▶ _Problem details_:
Your output should repeat each record below with no differences.

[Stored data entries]
=== Section Start ===

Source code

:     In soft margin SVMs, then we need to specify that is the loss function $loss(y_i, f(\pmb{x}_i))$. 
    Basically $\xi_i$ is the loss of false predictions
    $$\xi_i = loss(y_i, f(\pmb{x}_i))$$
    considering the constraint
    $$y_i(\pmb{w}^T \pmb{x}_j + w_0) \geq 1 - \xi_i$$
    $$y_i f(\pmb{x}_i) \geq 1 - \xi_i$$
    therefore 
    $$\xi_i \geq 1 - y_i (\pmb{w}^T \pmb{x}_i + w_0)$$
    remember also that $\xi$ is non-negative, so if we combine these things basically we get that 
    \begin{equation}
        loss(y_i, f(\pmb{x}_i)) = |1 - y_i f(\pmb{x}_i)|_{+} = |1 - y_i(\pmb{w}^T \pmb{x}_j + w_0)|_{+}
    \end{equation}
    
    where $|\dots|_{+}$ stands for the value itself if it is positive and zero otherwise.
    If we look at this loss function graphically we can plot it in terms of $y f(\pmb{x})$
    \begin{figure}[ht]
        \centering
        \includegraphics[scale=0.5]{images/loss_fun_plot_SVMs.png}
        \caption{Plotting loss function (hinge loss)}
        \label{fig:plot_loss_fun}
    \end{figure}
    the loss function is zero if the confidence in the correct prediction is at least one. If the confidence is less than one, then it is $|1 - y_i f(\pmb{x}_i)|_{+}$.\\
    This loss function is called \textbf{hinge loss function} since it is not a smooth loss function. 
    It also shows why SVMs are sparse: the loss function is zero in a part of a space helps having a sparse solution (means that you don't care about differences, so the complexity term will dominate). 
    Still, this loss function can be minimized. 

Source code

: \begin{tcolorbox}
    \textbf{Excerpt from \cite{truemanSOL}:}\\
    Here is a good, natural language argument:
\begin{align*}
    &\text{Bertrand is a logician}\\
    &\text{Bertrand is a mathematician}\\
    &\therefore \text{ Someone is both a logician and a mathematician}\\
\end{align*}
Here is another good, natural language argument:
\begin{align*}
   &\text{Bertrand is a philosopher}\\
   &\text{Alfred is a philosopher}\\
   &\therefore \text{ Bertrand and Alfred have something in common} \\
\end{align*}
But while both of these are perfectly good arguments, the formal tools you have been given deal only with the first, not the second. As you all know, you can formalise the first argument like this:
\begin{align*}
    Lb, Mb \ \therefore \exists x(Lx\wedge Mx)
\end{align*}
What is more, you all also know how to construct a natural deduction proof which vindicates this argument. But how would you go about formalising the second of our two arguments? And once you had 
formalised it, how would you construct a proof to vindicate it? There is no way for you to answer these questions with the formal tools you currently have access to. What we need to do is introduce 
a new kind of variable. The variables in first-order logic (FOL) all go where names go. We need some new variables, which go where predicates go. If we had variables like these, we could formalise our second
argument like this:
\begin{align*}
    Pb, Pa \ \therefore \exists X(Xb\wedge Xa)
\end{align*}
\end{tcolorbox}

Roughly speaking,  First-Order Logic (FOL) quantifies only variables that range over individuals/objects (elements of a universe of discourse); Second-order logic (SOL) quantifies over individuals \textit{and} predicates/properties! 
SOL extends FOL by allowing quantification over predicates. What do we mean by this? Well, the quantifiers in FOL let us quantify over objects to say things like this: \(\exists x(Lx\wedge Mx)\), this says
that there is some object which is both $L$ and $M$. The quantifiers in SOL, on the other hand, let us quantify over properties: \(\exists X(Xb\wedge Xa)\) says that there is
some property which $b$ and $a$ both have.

=== Section End ===

▶ _Solution_:
Source code

:     In soft margin SVMs, then we need to specify that is the loss function $loss(y_i, f(\pmb{x}_i))$. 
    Basically $\xi_i$ is the loss of false predictions
    $$\xi_i = loss(y_i, f(\pmb{x}_i))$$
    considering the constraint
    $$y_i(\pmb{w}^T \pmb{x}_j + w_0) \geq 1 - \xi_i$$
    $$y_i f(\pmb{x}_i) \geq 1 - \xi_i$$
    therefore 
    $$\xi_i \geq 1 - y_i (\pmb{w}^T \pmb{x}_i + w_0)$$
    remember also that $\xi$ is non-negative, so if we combine these things basically we get that 
    \begin{equation}
        loss(y_i, f(\pmb{x}_i)) = |1 - y_i f(\pmb{x}_i)|_{+} = |1 - y_i(\pmb{w}^T \pmb{x}_j + w_0)|_{+}
    \end{equation}
    
    where $|\dots|_{+}$ stands for the value itself if it is positive and zero otherwise.
    If we look at this loss function graphically we can plot it in terms of $y f(\pmb{x})$
    \begin{figure}[ht]
        \centering
        \includegraphics[scale=0.5]{images/loss_fun_plot_SVMs.png}
        \caption{Plotting loss function (hinge loss)}
        \label{fig:plot_loss_fun}
    \end{figure}
    the loss function is zero if the confidence in the correct prediction is at least one. If the confidence is less than one, then it is $|1 - y_i f(\pmb{x}_i)|_{+}$.\\
    This loss function is called \textbf{hinge loss function} since it is not a smooth loss function. 
    It also shows why SVMs are sparse: the loss function is zero in a part of a space helps having a sparse solution (means that you don't care about differences, so the complexity term will dominate). 
    Still, this loss function can be minimized. 

Source code

: \begin{tcolorbox}
    \textbf{Excerpt from \cite{truemanSOL}:}\\
    Here is a good, natural language argument:
\begin{align*}
    &\text{Bertrand is a logician}\\
    &\text{Bertrand is a mathematician}\\
    &\therefore \text{ Someone is both a logician and a mathematician}\\
\end{align*}
Here is another good, natural language argument:
\begin{align*}
   &\text{Bertrand is a philosopher}\\
   &\text{Alfred is a philosopher}\\
   &\therefore \text{ Bertrand and Alfred have something in common} \\
\end{align*}
But while both of these are perfectly good arguments, the formal tools you have been given deal only with the first, not the second. As you all know, you can formalise the first argument like this:
\begin{align*}
    Lb, Mb \ \therefore \exists x(Lx\wedge Mx)
\end{align*}
What is more, you all also know how to construct a natural deduction proof which vindicates this argument. But how would you go about formalising the second of our two arguments? And once you had 
formalised it, how would you construct a proof to vindicate it? There is no way for you to answer these questions with the formal tools you currently have access to. What we need to do is introduce 
a new kind of variable. The variables in first-order logic (FOL) all go where names go. We need some new variables, which go where predicates go. If we had variables like these, we could formalise our second
argument like this:
\begin{align*}
    Pb, Pa \ \therefore \exists X(Xb\wedge Xa)
\end{align*}
\end{tcolorbox}

Roughly speaking,  First-Order Logic (FOL) quantifies only variables that range over individuals/objects (elements of a universe of discourse); Second-order logic (SOL) quantifies over individuals \textit{and} predicates/properties! 
SOL extends FOL by allowing quantification over predicates. What do we mean by this? Well, the quantifiers in FOL let us quantify over objects to say things like this: \(\exists x(Lx\wedge Mx)\), this says
that there is some object which is both $L$ and $M$. The quantifiers in SOL, on the other hand, let us quantify over properties: \(\exists X(Xb\wedge Xa)\) says that there is
some property which $b$ and $a$ both have.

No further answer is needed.